0x0040100b – EIP register value where it is crashed. 0x8908 – This is opcode of a instruction which caused this crash.

  • Stack back trace: This section includes complete Call stack. This stack is decoded and displayed in format of: RetAddress, Arguments to child (for a function), Function name or address who called it. Using this method you can try to check who called some function and try to track it back.

If we don’t have any symbol installed in a local system, we get message of “Symbol file count not found”. You will get more accurate in this log file, if you have symbols installed for OS files and for your application.

  • Raw stack dump: This is useful if you want to see what all data was there during the crash of a application. If you don’t have any clue about a crash and if u have any strings present in a stack, you can try searching for it in source code to start debugging it. In Previous section it will display only half formatted strings how the data is pushed based on the stack data.

Marked data is displayed in previous section in formatted way.

  • Symbol table: This section will just list the entire symbol this crashed application is using.

Check crashed instruction location it is 0x0040100b which is very near to 0x00401000 of marked location. You will get a clue from where to start searching.

After getting this log file follow the steps to search for further clues:

  • Compile the same version of source code
  • Insert a breakpoint in starting of program
  • In Runtime, blindly switch to Disassembly window where it displays Assembly code for each respective source code
  • Press CTRL+G then enter address 0x0040100b of a crashed location. Once you reach this stage, you can search for clues here and there. Take a look at following figure for marked box’s for clues:

Look for these clues: Our crashed function is _main function, There is text “This is Test” and crashed instruction of location 0x0040100b

This log file goal is to give clues and not to solve your problem, so look as much as clues to solve your night mare problems.

Mini Dump/Full Dump

This dump file includes all the info which was there in drwatson.log file and allows you to analyze the problem using Windbg of Visual studio 2005 IDE. This will allow developer to search for clues in interactive way.

Usage of Dr. Watson (Drwtsn32.exe)

  • Specify file path for storing drwtsn32.log and user.dmp.

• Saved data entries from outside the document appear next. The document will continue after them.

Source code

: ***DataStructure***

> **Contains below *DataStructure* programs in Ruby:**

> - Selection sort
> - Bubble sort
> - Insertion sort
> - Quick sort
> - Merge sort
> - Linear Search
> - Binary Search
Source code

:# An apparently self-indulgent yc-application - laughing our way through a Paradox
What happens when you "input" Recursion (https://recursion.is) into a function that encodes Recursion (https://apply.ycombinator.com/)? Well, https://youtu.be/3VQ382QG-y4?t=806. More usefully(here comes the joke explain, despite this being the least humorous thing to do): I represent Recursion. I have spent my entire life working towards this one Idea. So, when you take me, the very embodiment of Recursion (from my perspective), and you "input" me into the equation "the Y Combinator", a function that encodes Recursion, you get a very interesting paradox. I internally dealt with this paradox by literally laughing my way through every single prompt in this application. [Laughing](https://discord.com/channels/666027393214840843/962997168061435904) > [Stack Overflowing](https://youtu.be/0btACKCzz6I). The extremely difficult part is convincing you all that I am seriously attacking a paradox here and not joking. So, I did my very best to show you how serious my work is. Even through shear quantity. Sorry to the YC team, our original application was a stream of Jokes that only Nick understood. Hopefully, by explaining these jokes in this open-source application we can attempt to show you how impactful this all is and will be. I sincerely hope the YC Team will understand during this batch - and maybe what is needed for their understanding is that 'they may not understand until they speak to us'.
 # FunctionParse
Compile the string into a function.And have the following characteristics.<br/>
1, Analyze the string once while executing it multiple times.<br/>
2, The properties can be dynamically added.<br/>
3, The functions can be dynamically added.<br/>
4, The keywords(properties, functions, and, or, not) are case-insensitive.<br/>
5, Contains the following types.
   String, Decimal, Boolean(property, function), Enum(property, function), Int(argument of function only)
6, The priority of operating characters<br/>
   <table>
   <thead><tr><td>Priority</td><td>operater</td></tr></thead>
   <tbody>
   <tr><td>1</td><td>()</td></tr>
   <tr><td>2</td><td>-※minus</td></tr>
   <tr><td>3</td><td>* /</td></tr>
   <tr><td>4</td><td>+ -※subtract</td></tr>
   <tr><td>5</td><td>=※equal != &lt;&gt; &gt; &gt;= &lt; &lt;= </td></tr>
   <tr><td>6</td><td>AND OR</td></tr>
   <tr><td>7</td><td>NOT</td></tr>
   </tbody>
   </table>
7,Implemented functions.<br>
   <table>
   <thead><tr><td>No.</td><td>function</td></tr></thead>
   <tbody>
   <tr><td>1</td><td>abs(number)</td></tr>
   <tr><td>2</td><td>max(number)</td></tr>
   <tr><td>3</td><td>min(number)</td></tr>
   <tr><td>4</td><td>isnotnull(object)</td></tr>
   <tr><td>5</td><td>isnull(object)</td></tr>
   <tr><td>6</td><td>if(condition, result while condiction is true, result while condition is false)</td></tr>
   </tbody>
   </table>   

You can specify same path for both of them.
  • WAV File, if you like some music when there is any crash, but I don’t think developer like this option, since after crash there will be music already for them to stay late.
  • Number of instructions: This helps how many instruction you want to store in a log file for a crashed thread.
  • Numbers of errors to save: How many crash you want to save in those mentioned file.
  • Dump symbol table: This helps you to understand ASM code better, if there is any function is referred from a DLL, instead of giving plan ASM instruction ( like CALL 0x100000 ), It will show like CALL strcpy.
  • Dump all thread contexts: This will help to see how many threads are running and CPU register value of each thread.
  • Append to Existing Log file
  • Visual Notification
  • Sound notification
  • Create Crash Dump file: Enable if you want just log file or also .dmp file.
  • Crash dump type: go for FULL option, since it includes whole program memory, program image, handle table, etc… which is very useful to analysis in debugger.